Libre ? Bien sûr je ne le suis pas. La retenue - pour ne pas dire l'auto-censure - avant et pendant l'écriture, fait partie intégrante du processus de conscientisation de mes limites dans l'expression de moi. Indirectement l'écrit me convie à une réflexion sur les limites à préserver entre l'autre et moi. Souvent tenté par l'épanchement "libérateur" j'ai senti agir diverses formes de retenue qui m'ont permis de chercher des façons de m'en émanciper. Et, au contraire, de privilégier la discrétion lorsque nécessaire.

Si je reviens vers ce journal aujourd'hui c'est parce que quelque chose a opéré et que la situation a changé. Oh je ne me sens pas devenu subitement "libre", ni ne ressens le besoin soudain de m'affranchir des barrières que je me suis fixé. Non, il s'agit seulement d'un changement de regard : je n'ai plus l'impression d'être enfermé dans un choix contre nature. Je suis sorti de la révolte contre un baillonnement que j'ai parfois eu bien des difficultés à maintenir.

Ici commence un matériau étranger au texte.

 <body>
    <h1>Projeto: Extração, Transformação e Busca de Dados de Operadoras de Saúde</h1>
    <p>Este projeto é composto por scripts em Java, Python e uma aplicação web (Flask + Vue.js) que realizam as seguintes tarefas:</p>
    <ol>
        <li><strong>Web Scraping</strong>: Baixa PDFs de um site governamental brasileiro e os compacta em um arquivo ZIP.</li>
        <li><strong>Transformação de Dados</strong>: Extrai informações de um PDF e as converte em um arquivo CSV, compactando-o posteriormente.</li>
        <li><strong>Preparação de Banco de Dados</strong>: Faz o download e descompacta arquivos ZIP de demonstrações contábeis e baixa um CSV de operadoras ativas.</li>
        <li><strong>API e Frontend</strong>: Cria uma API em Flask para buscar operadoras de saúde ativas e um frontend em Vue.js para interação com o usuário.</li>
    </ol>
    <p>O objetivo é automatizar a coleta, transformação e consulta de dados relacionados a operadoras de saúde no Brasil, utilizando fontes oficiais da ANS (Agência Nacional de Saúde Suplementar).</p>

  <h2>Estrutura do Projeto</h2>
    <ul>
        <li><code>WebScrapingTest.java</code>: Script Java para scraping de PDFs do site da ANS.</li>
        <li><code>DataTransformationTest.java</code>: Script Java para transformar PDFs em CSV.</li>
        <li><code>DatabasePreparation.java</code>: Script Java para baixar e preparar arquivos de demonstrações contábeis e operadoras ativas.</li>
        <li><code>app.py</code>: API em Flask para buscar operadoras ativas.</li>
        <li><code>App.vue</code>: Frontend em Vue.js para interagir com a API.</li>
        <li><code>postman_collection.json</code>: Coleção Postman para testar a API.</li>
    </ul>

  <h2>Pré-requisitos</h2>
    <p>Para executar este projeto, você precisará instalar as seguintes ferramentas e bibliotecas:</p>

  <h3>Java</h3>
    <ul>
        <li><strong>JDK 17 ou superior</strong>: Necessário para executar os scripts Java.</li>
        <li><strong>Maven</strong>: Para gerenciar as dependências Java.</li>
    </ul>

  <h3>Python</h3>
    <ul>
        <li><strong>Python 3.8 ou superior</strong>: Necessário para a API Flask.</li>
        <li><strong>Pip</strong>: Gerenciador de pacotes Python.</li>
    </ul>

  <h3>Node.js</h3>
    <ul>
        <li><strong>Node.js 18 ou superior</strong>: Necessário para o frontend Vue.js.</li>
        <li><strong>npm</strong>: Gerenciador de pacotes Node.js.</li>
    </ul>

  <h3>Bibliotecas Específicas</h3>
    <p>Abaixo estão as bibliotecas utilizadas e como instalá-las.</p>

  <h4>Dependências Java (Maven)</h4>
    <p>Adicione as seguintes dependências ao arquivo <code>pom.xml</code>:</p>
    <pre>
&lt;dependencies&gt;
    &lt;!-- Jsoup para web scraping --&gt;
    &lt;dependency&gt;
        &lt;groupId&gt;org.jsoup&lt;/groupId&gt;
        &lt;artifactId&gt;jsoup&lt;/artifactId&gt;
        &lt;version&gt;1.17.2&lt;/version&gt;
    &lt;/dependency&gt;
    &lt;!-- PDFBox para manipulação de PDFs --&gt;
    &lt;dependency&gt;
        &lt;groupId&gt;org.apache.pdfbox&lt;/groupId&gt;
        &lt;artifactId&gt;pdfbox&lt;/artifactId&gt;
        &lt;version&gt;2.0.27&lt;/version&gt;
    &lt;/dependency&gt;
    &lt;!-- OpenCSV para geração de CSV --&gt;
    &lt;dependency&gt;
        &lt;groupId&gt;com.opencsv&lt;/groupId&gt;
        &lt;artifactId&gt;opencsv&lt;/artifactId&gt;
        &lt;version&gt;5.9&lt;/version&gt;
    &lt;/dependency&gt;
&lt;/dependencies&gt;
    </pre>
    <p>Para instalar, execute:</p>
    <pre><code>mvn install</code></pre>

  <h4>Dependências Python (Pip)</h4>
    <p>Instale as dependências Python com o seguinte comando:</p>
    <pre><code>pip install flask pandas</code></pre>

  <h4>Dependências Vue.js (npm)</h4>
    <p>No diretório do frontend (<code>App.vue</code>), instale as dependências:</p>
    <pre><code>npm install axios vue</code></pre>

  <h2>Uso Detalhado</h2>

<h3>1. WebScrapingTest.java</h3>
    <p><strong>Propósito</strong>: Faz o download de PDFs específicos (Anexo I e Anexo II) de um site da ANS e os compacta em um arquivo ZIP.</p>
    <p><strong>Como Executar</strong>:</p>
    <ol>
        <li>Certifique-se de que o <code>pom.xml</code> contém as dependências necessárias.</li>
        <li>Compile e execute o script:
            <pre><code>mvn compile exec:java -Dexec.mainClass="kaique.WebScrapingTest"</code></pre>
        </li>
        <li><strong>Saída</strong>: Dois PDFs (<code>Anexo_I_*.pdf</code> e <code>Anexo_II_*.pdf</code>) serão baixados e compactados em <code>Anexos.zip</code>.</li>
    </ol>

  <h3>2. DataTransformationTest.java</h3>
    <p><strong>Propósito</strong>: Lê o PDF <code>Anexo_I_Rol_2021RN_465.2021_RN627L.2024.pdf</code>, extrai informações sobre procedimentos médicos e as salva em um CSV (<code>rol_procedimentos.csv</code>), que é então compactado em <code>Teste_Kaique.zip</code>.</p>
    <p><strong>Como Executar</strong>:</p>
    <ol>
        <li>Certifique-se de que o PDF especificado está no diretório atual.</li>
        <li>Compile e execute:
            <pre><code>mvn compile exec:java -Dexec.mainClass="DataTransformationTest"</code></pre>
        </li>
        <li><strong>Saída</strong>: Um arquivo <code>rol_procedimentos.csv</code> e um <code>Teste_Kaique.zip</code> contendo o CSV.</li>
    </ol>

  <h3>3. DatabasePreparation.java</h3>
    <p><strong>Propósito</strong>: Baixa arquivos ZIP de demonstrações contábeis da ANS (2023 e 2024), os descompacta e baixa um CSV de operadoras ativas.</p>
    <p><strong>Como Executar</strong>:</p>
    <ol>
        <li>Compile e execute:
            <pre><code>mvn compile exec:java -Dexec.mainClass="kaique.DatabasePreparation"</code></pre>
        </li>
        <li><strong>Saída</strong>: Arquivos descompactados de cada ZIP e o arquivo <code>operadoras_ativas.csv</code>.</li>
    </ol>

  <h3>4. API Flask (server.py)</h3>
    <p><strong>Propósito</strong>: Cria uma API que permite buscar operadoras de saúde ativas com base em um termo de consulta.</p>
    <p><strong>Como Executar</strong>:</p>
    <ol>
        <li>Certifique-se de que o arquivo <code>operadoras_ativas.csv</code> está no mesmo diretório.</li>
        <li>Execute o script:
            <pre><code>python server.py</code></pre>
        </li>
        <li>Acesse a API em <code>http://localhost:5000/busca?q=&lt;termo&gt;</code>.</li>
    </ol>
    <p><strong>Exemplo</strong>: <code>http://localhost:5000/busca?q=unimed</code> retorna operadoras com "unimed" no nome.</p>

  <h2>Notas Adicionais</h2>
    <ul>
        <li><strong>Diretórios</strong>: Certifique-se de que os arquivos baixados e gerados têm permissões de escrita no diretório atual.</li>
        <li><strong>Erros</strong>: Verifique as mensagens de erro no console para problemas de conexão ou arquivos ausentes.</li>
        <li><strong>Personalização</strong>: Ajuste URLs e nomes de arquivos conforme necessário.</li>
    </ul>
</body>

Après que j'aie pris conscience que je dépensais beaucoup trop d'énergie dans la rétention des mots, et depuis bien trop longtemps, après que je m'en sois vu épuisé bien davantage que je ne l'aurais imaginé, il fallait que, d'une façon ou d'une autre, je sorte de la boucle infernale auto-entretenue : avoir besoin d'écrire autour du fait que je ne me sentais pas libre de le faire. M'interdisant d'en parler publiquement je ne parvenais pas à clore ce chapitre et à vraiment reprendre la route.

Il se trouve que désormais ce problème est résolu ! Je devrais même dire qu'il s'est évaporé. Volatilisé. Dissoud. Il n'y a tout simplement plus de problème !

Une page s'est tournée.

Et j'ai envie de changer d'ère...



Immédiatement j'ai senti revenir l'envie, maintes fois caressée, de prendre de la distance par rapport à mon carnet. Je le trouve un peu trop "ouvert" pour que je me sente à l'aise lorsque j'évoque certains aspects de ma vie intime. Le journal, par sa faible visibilité sur le web, offre une confidentialité qui me semble bien plus adaptée.